Instead, feeling “deflated,” he left the state chambers for an almost three-month summer recess alongside his colleagues with the resolution unheard, Kenyatta said.

The resolution honoring Stonewall was one of about 30 “noncontroversial” resolutions on the House’s uncontested calendar last week. These types of rulings are typically heard quickly by representatives without undergoing review by a committee, according to House rules.

The resolutions are common and often have to do with simple matters, like commemorating occasions like donut or milkshake days, or historically significant events like black history month and women’s day, Kenyatta said. Another resolution on last week’s noncontroversial House calendar called for recognizing July 17 as “Hot Dog Day” in Pennsylvania.

Kenyatta said he had gone back and forth on the resolution with Rep. Mike Turzai, the House speaker, after an initial draft was contested. But Kenyatta expected an opportunity to speak about the resolution Friday after rewriting the resolution and consulting with Turzai earlier in the week.

Kenyatta was then told minutes before the end of Friday’s session that his resolution was being newly anonymously contested and he would not be called to speak on it, he said.

But while other House members moved to correct votes or enter items into the record after the meeting, Kenyatta took up a microphone to mention the resolution.

“Unfortunately we could not get a resolution honoring the 50th anniversary of Stonewall, but I would like to say 50 years ago started a movement for the LGBT rights in this country because two transwomen of color stood up and said enough is enough,” video of Friday’s House session shows Kenyatta saying. “Their actions changed the course of history. So on today, that 50th anniversary, I would like to honor that legacy, honor Stonewall and keep fighting for a more fair Pennsylvania and country.”

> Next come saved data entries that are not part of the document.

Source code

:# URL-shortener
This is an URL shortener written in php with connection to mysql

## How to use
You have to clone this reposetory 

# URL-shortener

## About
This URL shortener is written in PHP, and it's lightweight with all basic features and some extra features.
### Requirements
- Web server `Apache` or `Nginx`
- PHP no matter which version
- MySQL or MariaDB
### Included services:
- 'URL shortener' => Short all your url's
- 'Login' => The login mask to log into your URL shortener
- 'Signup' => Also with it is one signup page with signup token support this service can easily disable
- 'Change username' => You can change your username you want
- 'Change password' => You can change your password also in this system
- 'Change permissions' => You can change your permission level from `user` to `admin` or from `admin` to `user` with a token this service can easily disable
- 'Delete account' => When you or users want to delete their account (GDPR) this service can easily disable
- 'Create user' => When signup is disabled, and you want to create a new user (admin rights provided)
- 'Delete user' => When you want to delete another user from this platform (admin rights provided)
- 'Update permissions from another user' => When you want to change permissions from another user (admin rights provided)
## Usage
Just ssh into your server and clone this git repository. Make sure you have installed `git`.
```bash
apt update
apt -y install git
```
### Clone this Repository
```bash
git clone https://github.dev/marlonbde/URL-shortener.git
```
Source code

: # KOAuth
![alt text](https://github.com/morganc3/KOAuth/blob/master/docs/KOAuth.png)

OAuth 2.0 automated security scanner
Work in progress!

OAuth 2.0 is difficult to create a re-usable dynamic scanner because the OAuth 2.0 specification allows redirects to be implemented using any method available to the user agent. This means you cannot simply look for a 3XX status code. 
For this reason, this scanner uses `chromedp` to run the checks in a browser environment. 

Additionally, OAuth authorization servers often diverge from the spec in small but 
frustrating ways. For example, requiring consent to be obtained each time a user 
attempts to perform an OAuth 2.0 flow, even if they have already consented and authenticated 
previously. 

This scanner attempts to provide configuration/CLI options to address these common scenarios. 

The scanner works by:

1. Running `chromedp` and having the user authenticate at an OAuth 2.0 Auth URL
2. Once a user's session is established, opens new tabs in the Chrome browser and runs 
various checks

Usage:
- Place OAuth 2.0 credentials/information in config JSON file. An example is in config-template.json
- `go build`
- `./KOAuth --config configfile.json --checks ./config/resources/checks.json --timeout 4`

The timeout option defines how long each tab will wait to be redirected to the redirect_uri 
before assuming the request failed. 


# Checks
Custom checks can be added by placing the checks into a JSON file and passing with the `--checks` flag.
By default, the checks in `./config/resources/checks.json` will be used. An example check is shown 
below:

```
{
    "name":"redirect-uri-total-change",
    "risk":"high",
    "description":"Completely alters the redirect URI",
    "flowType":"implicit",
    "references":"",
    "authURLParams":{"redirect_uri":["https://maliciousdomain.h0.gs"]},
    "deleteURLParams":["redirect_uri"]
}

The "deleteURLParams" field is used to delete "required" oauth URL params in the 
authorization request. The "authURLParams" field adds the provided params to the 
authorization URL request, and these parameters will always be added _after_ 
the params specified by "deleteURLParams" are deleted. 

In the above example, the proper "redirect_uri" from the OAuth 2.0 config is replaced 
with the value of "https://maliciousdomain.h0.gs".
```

Kenyatta told PGN on Monday that he brought the resolution to the House’s attention because he “thought it was important for the record on the actual day” of Stonewall.

“I’m not going to be silenced from acknowledging our history and acknowledging two black transwomen who started this movement,” Kenyatta told PGN. “Particularly at a time where black transwomen are being murdered yet again at historic rates.”

Last week, the final one before the Republican-controlled state legislature adjourned for summer, was dedicated to the House solidifying a $34 billion state budget for the 2019-20 fiscal year, which started July 1.

Christine Goldbeck, director of communications to the House speaker, said it is typical for the House to not bring up resolutions during budget week and it had “nothing to do with the subject” of the memorandum.

“When [resolutions] become something where we have to spend a historic amount of time, perhaps it’s time to revisit your policy and do better,” she said, adding, “If you’ve got 50 resolutions and 30 budget bills, it’s just a matter of keeping the focus of the legislature on budget week.”

Turzai told Kenyatta last week that, moving forward, he would instate a policy that all resolutions — noncontroversial or otherwise — would be reviewed by a committee during budget week, Kenyatta said. But this has historically been a common practice in the House, Goldbeck said.

Not having the Stonewall resolution heard in the House on the 50th anniversary of the riots was the “height of ridiculousness” and “speaks to the level of vitriol that people have towards our community in the House,” Kenyatta told PGN.

While the Stonewall resolution will not move forward, Kenyatta has bigger plans for the 51st anniversary next year.

“I’m actually going to push forward with trying to get a state holiday for Stonewall, to have Stonewall Day in Pennsylvania,” he said. “Let’s have this fight again.”